Assignment: Leaving out the pictures, please retype each record exactly.

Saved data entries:
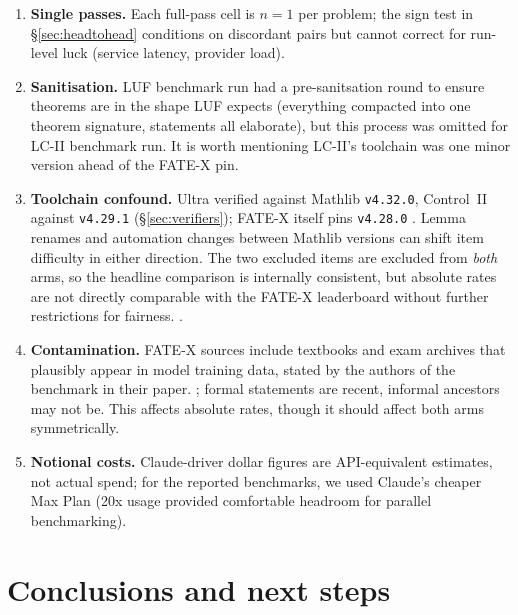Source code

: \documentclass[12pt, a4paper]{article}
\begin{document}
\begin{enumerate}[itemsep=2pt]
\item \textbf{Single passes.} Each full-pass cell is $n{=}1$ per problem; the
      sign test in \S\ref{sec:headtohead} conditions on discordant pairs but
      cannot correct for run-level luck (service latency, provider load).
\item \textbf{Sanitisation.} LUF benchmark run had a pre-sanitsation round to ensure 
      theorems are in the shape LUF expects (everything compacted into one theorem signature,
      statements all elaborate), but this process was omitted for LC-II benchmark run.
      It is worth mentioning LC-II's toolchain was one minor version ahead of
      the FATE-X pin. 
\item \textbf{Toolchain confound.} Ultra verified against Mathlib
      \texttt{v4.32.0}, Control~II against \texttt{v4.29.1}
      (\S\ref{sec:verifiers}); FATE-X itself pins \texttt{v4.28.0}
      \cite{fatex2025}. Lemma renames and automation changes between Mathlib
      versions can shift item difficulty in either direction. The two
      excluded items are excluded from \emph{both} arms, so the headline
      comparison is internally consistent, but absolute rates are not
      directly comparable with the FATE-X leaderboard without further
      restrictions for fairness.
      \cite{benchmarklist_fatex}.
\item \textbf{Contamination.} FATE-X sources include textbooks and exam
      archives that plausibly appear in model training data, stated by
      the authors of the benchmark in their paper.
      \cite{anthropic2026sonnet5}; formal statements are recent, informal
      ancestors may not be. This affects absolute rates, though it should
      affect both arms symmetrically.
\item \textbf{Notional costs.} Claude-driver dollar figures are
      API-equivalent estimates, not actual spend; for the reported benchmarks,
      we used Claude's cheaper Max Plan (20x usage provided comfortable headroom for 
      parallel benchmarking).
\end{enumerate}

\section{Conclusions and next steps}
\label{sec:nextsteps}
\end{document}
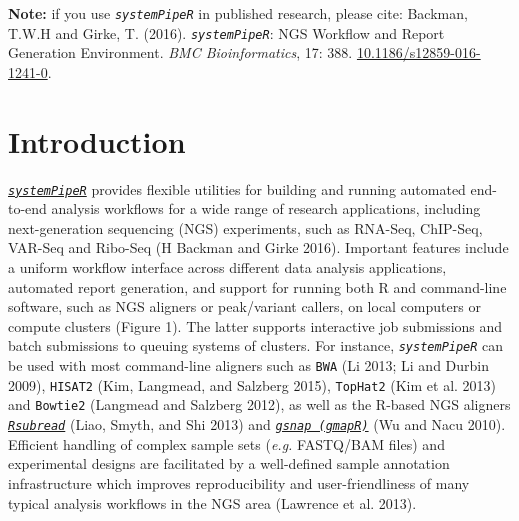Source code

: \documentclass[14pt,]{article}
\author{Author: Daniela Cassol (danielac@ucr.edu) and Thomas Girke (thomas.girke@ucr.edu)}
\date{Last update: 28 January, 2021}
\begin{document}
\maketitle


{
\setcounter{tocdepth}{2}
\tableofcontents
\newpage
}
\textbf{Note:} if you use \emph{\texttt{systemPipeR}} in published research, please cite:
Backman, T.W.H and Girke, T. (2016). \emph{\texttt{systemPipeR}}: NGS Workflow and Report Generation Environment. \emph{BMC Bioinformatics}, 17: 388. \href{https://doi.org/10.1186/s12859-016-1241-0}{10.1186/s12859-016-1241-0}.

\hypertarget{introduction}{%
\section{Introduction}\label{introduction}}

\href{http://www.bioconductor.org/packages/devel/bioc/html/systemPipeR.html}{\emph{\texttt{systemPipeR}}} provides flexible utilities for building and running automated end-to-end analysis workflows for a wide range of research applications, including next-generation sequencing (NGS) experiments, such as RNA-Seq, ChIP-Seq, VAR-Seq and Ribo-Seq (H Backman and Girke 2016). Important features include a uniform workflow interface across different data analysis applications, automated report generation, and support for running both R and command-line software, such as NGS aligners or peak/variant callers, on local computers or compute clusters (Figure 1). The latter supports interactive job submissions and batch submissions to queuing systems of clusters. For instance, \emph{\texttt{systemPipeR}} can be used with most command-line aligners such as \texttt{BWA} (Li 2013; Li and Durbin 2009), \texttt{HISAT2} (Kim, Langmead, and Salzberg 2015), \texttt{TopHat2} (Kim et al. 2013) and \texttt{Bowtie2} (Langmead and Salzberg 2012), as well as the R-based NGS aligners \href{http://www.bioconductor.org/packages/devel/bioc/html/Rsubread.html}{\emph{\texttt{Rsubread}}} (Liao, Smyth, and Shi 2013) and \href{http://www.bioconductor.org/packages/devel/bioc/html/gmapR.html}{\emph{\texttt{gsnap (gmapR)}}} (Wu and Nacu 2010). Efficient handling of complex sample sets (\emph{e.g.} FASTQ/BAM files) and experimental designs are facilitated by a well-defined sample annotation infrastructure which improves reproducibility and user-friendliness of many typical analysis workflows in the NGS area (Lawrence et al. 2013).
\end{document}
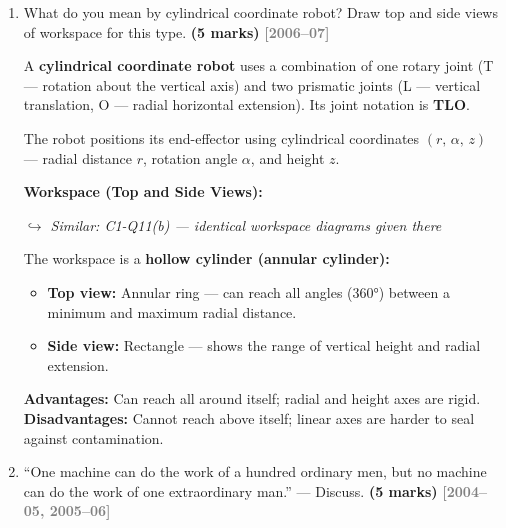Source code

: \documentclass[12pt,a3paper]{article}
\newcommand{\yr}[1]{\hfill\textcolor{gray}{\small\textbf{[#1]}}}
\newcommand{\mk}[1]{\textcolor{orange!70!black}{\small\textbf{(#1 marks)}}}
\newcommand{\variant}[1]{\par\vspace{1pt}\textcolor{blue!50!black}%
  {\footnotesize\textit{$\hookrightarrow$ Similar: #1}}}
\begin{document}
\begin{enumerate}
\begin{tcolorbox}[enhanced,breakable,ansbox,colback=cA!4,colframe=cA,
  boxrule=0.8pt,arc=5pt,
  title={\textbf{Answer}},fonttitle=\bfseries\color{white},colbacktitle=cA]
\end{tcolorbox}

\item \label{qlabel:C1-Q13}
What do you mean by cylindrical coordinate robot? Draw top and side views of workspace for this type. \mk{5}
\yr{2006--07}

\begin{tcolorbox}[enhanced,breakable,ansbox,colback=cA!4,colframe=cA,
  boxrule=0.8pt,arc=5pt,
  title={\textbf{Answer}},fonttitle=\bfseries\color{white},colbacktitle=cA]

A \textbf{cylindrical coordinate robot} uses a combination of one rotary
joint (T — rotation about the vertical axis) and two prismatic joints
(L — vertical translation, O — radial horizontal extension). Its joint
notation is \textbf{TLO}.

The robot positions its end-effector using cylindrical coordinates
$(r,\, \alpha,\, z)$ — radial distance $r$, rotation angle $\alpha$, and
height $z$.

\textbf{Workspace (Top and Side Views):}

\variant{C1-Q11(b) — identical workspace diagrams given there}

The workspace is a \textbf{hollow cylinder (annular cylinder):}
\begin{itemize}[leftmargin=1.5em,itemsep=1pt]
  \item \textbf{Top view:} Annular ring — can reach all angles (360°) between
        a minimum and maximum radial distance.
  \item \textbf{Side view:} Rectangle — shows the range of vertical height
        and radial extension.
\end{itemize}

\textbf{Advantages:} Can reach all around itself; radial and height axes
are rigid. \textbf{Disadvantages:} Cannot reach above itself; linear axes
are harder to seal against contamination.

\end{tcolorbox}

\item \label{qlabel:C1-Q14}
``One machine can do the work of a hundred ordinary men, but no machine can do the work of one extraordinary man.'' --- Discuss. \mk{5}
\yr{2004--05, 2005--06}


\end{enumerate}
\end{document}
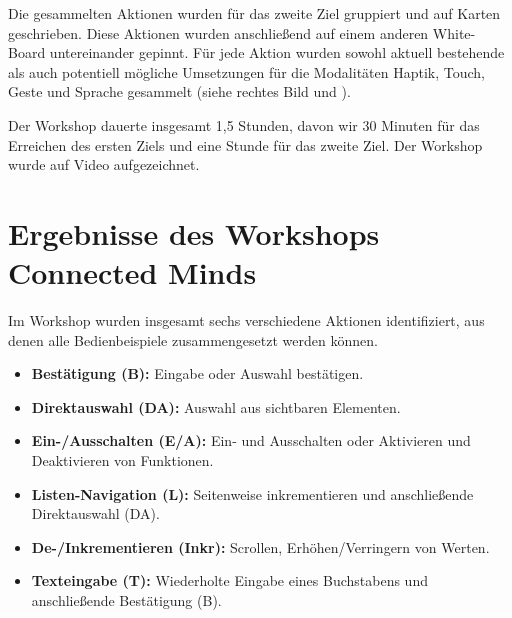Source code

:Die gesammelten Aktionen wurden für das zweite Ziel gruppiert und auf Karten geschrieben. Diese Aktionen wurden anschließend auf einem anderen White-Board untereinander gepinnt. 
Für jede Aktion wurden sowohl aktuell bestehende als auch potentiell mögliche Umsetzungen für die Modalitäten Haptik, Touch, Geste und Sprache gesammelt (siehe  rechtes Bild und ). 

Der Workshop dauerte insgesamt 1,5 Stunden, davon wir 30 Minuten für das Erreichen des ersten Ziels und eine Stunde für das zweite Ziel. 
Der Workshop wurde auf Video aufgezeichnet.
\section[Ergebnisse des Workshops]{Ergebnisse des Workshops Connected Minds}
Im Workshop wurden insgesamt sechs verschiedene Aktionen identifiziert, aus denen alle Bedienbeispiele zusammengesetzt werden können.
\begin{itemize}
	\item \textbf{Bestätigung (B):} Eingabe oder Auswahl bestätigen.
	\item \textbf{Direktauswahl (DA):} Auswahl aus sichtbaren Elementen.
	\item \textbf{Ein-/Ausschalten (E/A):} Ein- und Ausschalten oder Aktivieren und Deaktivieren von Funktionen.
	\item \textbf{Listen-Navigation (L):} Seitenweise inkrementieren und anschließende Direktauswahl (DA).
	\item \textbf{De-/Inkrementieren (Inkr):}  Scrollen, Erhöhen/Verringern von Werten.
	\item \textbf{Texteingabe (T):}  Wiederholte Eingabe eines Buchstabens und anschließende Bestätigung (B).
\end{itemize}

Solution for this task:
Source code

: \documentclass[12pt, a4paper]{article}
\begin{document}
\begin{enumerate}[itemsep=2pt]
\item \textbf{Single passes.} Each full-pass cell is $n{=}1$ per problem; the
      sign test in \S\ref{sec:headtohead} conditions on discordant pairs but
      cannot correct for run-level luck (service latency, provider load).
\item \textbf{Sanitisation.} LUF benchmark run had a pre-sanitsation round to ensure 
      theorems are in the shape LUF expects (everything compacted into one theorem signature,
      statements all elaborate), but this process was omitted for LC-II benchmark run.
      It is worth mentioning LC-II's toolchain was one minor version ahead of
      the FATE-X pin. 
\item \textbf{Toolchain confound.} Ultra verified against Mathlib
      \texttt{v4.32.0}, Control~II against \texttt{v4.29.1}
      (\S\ref{sec:verifiers}); FATE-X itself pins \texttt{v4.28.0}
      \cite{fatex2025}. Lemma renames and automation changes between Mathlib
      versions can shift item difficulty in either direction. The two
      excluded items are excluded from \emph{both} arms, so the headline
      comparison is internally consistent, but absolute rates are not
      directly comparable with the FATE-X leaderboard without further
      restrictions for fairness.
      \cite{benchmarklist_fatex}.
\item \textbf{Contamination.} FATE-X sources include textbooks and exam
      archives that plausibly appear in model training data, stated by
      the authors of the benchmark in their paper.
      \cite{anthropic2026sonnet5}; formal statements are recent, informal
      ancestors may not be. This affects absolute rates, though it should
      affect both arms symmetrically.
\item \textbf{Notional costs.} Claude-driver dollar figures are
      API-equivalent estimates, not actual spend; for the reported benchmarks,
      we used Claude's cheaper Max Plan (20x usage provided comfortable headroom for 
      parallel benchmarking).
\end{enumerate}

\section{Conclusions and next steps}
\label{sec:nextsteps}
\end{document}
Source code

: \documentclass[14pt,]{article}
\author{Author: Daniela Cassol (danielac@ucr.edu) and Thomas Girke (thomas.girke@ucr.edu)}
\date{Last update: 28 January, 2021}
\begin{document}
\maketitle


{
\setcounter{tocdepth}{2}
\tableofcontents
\newpage
}
\textbf{Note:} if you use \emph{\texttt{systemPipeR}} in published research, please cite:
Backman, T.W.H and Girke, T. (2016). \emph{\texttt{systemPipeR}}: NGS Workflow and Report Generation Environment. \emph{BMC Bioinformatics}, 17: 388. \href{https://doi.org/10.1186/s12859-016-1241-0}{10.1186/s12859-016-1241-0}.

\hypertarget{introduction}{%
\section{Introduction}\label{introduction}}

\href{http://www.bioconductor.org/packages/devel/bioc/html/systemPipeR.html}{\emph{\texttt{systemPipeR}}} provides flexible utilities for building and running automated end-to-end analysis workflows for a wide range of research applications, including next-generation sequencing (NGS) experiments, such as RNA-Seq, ChIP-Seq, VAR-Seq and Ribo-Seq (H Backman and Girke 2016). Important features include a uniform workflow interface across different data analysis applications, automated report generation, and support for running both R and command-line software, such as NGS aligners or peak/variant callers, on local computers or compute clusters (Figure 1). The latter supports interactive job submissions and batch submissions to queuing systems of clusters. For instance, \emph{\texttt{systemPipeR}} can be used with most command-line aligners such as \texttt{BWA} (Li 2013; Li and Durbin 2009), \texttt{HISAT2} (Kim, Langmead, and Salzberg 2015), \texttt{TopHat2} (Kim et al. 2013) and \texttt{Bowtie2} (Langmead and Salzberg 2012), as well as the R-based NGS aligners \href{http://www.bioconductor.org/packages/devel/bioc/html/Rsubread.html}{\emph{\texttt{Rsubread}}} (Liao, Smyth, and Shi 2013) and \href{http://www.bioconductor.org/packages/devel/bioc/html/gmapR.html}{\emph{\texttt{gsnap (gmapR)}}} (Wu and Nacu 2010). Efficient handling of complex sample sets (\emph{e.g.} FASTQ/BAM files) and experimental designs are facilitated by a well-defined sample annotation infrastructure which improves reproducibility and user-friendliness of many typical analysis workflows in the NGS area (Lawrence et al. 2013).
\end{document}
Source code

: \documentclass[12pt,a3paper]{article}
\newcommand{\yr}[1]{\hfill\textcolor{gray}{\small\textbf{[#1]}}}
\newcommand{\mk}[1]{\textcolor{orange!70!black}{\small\textbf{(#1 marks)}}}
\newcommand{\variant}[1]{\par\vspace{1pt}\textcolor{blue!50!black}%
  {\footnotesize\textit{$\hookrightarrow$ Similar: #1}}}
\begin{document}
\begin{enumerate}
\begin{tcolorbox}[enhanced,breakable,ansbox,colback=cA!4,colframe=cA,
  boxrule=0.8pt,arc=5pt,
  title={\textbf{Answer}},fonttitle=\bfseries\color{white},colbacktitle=cA]
\end{tcolorbox}

\item \label{qlabel:C1-Q13}
What do you mean by cylindrical coordinate robot? Draw top and side views of workspace for this type. \mk{5}
\yr{2006--07}

\begin{tcolorbox}[enhanced,breakable,ansbox,colback=cA!4,colframe=cA,
  boxrule=0.8pt,arc=5pt,
  title={\textbf{Answer}},fonttitle=\bfseries\color{white},colbacktitle=cA]

A \textbf{cylindrical coordinate robot} uses a combination of one rotary
joint (T — rotation about the vertical axis) and two prismatic joints
(L — vertical translation, O — radial horizontal extension). Its joint
notation is \textbf{TLO}.

The robot positions its end-effector using cylindrical coordinates
$(r,\, \alpha,\, z)$ — radial distance $r$, rotation angle $\alpha$, and
height $z$.

\textbf{Workspace (Top and Side Views):}

\variant{C1-Q11(b) — identical workspace diagrams given there}

The workspace is a \textbf{hollow cylinder (annular cylinder):}
\begin{itemize}[leftmargin=1.5em,itemsep=1pt]
  \item \textbf{Top view:} Annular ring — can reach all angles (360°) between
        a minimum and maximum radial distance.
  \item \textbf{Side view:} Rectangle — shows the range of vertical height
        and radial extension.
\end{itemize}

\textbf{Advantages:} Can reach all around itself; radial and height axes
are rigid. \textbf{Disadvantages:} Cannot reach above itself; linear axes
are harder to seal against contamination.

\end{tcolorbox}

\item \label{qlabel:C1-Q14}
``One machine can do the work of a hundred ordinary men, but no machine can do the work of one extraordinary man.'' --- Discuss. \mk{5}
\yr{2004--05, 2005--06}


\end{enumerate}
\end{document}
Source code

:Die gesammelten Aktionen wurden für das zweite Ziel gruppiert und auf Karten geschrieben. Diese Aktionen wurden anschließend auf einem anderen White-Board untereinander gepinnt. 
Für jede Aktion wurden sowohl aktuell bestehende als auch potentiell mögliche Umsetzungen für die Modalitäten Haptik, Touch, Geste und Sprache gesammelt (siehe  rechtes Bild und ). 

Der Workshop dauerte insgesamt 1,5 Stunden, davon wir 30 Minuten für das Erreichen des ersten Ziels und eine Stunde für das zweite Ziel. 
Der Workshop wurde auf Video aufgezeichnet.
\section[Ergebnisse des Workshops]{Ergebnisse des Workshops Connected Minds}
Im Workshop wurden insgesamt sechs verschiedene Aktionen identifiziert, aus denen alle Bedienbeispiele zusammengesetzt werden können.
\begin{itemize}
	\item \textbf{Bestätigung (B):} Eingabe oder Auswahl bestätigen.
	\item \textbf{Direktauswahl (DA):} Auswahl aus sichtbaren Elementen.
	\item \textbf{Ein-/Ausschalten (E/A):} Ein- und Ausschalten oder Aktivieren und Deaktivieren von Funktionen.
	\item \textbf{Listen-Navigation (L):} Seitenweise inkrementieren und anschließende Direktauswahl (DA).
	\item \textbf{De-/Inkrementieren (Inkr):}  Scrollen, Erhöhen/Verringern von Werten.
	\item \textbf{Texteingabe (T):}  Wiederholte Eingabe eines Buchstabens und anschließende Bestätigung (B).
\end{itemize}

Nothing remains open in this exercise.